### What is expected
Each line of the records that holds "identificatore" should be shown in full.
---------- Exercise data ----------
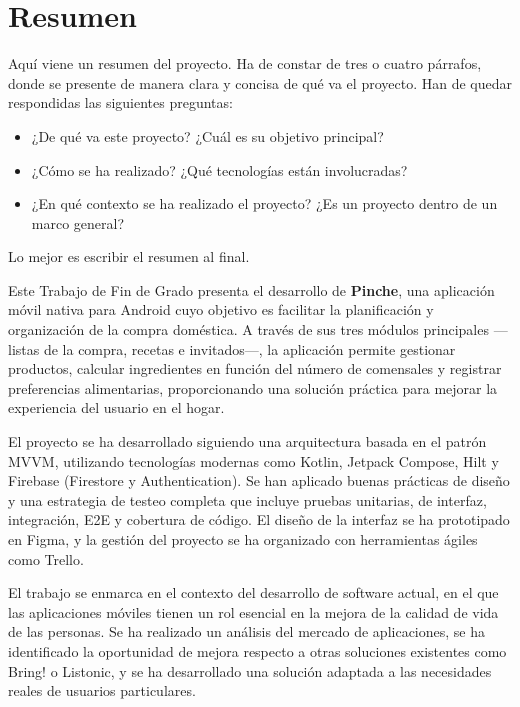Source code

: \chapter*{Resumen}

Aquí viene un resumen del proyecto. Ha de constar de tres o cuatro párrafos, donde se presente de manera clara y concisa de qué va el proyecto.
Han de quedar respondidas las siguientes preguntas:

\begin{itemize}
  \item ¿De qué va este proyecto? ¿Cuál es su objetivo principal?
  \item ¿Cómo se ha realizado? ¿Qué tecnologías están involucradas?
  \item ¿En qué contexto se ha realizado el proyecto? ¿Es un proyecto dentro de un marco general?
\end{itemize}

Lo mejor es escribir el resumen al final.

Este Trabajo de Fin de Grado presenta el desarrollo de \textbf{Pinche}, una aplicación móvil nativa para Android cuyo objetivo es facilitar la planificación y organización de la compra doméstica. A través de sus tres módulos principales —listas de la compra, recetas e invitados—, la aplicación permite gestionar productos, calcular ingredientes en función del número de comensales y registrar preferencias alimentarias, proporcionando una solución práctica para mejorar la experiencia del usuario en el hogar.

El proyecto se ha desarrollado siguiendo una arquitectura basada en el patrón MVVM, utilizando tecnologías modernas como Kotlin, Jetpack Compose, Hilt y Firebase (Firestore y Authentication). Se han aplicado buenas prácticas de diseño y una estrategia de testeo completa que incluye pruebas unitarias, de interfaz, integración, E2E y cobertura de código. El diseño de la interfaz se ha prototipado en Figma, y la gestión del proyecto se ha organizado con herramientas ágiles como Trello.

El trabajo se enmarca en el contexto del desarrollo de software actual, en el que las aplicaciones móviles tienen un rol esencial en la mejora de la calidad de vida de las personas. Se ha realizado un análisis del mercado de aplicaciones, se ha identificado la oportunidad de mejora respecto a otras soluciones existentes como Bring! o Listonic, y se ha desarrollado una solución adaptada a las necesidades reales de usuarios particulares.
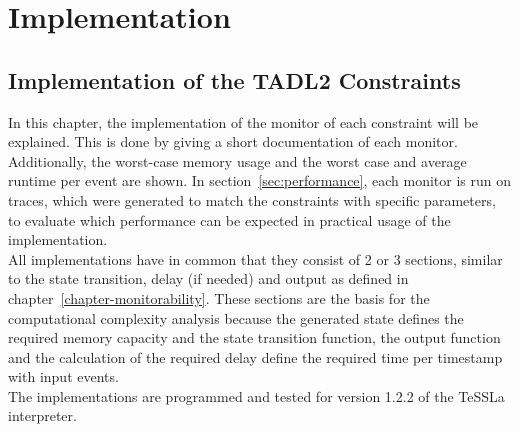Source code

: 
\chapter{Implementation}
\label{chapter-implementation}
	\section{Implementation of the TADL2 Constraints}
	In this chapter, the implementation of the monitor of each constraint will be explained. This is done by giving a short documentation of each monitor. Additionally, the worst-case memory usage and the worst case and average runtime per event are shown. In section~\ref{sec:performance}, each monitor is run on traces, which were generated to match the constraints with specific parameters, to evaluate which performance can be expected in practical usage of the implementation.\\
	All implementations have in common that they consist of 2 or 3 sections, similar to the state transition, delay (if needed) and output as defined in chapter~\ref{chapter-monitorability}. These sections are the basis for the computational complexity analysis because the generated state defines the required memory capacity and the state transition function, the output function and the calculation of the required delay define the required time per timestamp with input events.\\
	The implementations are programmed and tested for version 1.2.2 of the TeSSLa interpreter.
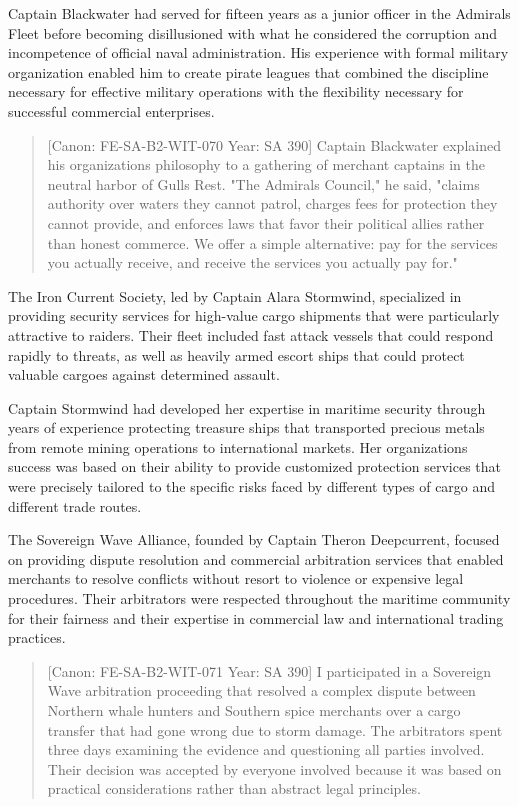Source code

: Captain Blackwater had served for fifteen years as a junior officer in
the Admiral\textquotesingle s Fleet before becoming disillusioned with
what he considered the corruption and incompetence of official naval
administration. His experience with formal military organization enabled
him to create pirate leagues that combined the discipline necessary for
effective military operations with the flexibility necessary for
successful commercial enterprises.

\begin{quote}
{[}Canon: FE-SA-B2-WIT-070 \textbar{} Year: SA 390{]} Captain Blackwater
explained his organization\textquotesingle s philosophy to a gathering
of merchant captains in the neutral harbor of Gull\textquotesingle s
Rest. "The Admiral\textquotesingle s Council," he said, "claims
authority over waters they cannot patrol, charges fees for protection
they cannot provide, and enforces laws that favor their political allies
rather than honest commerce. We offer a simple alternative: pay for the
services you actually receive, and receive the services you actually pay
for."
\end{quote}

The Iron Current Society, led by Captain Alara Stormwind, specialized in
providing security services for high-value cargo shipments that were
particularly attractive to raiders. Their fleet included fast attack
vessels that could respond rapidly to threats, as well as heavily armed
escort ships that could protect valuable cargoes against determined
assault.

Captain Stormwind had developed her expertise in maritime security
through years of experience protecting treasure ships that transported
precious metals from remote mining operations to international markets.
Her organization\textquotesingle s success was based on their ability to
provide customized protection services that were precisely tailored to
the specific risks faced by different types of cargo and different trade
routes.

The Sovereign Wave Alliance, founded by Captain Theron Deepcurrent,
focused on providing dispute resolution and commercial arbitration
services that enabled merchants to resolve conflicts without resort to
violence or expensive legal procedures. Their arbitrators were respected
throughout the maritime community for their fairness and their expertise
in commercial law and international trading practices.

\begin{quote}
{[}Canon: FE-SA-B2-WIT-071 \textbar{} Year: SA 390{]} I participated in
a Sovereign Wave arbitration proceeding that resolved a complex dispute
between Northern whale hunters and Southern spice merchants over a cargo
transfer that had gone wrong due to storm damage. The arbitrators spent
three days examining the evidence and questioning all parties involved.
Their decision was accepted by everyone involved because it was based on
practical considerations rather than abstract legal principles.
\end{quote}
----------
---------- Exercise data ----------
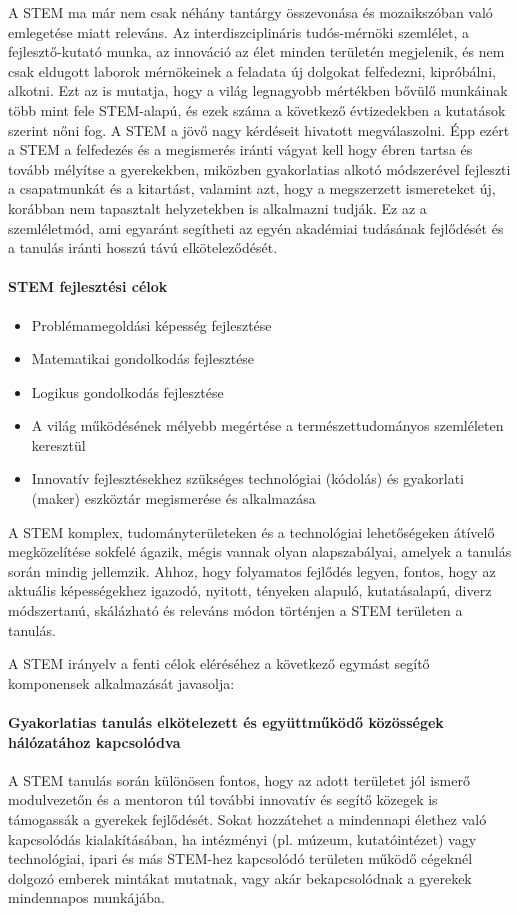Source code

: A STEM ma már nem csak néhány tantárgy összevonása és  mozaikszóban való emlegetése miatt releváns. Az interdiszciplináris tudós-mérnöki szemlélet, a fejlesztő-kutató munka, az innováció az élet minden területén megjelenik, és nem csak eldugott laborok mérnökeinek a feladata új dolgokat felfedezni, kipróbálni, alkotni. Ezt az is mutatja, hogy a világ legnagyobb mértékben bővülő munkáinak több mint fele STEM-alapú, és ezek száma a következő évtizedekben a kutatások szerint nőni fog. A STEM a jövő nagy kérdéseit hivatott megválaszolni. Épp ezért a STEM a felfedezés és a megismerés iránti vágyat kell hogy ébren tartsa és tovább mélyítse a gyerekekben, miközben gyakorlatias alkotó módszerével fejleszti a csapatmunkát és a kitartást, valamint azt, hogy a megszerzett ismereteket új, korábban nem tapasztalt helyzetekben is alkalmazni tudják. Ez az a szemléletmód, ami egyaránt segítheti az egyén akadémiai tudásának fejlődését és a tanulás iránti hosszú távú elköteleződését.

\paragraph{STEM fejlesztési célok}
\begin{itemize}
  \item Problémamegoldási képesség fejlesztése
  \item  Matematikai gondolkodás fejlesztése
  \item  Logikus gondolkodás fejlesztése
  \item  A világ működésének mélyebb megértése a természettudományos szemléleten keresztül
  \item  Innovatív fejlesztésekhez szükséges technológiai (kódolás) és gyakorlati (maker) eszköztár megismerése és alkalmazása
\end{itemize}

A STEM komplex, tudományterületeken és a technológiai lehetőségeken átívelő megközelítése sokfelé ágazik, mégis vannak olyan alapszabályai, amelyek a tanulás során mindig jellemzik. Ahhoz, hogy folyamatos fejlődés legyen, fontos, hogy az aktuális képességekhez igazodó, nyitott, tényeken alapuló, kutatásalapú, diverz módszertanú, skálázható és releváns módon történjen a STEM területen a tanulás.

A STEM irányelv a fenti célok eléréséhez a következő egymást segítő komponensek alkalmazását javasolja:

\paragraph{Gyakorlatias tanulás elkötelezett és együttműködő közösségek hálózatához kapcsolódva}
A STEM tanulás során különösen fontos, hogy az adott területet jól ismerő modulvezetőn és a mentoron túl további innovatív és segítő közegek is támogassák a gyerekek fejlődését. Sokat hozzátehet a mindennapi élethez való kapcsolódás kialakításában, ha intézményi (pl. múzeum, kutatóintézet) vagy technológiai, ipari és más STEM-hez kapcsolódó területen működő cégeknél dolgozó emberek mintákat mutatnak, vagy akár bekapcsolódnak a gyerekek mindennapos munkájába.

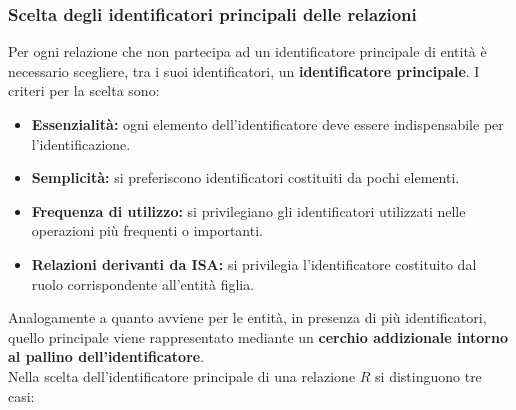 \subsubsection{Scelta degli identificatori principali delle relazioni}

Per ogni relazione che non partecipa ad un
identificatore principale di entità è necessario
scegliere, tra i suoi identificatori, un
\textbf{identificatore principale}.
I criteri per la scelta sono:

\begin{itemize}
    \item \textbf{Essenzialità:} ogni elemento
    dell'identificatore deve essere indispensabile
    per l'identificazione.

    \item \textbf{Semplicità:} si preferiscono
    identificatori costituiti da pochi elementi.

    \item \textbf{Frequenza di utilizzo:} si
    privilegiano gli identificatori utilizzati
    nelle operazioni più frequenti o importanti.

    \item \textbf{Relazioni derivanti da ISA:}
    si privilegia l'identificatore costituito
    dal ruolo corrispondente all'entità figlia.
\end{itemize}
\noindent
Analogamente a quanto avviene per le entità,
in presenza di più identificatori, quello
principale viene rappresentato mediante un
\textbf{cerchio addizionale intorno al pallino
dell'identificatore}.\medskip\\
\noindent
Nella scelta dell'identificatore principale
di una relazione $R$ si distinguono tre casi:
----------
### Answer space
identificatore principale di entità è necessario
\textbf{identificatore principale}.
    dell'identificatore deve essere indispensabile
    si privilegia l'identificatore costituito
dell'identificatore}.\medskip\\
Nella scelta dell'identificatore principale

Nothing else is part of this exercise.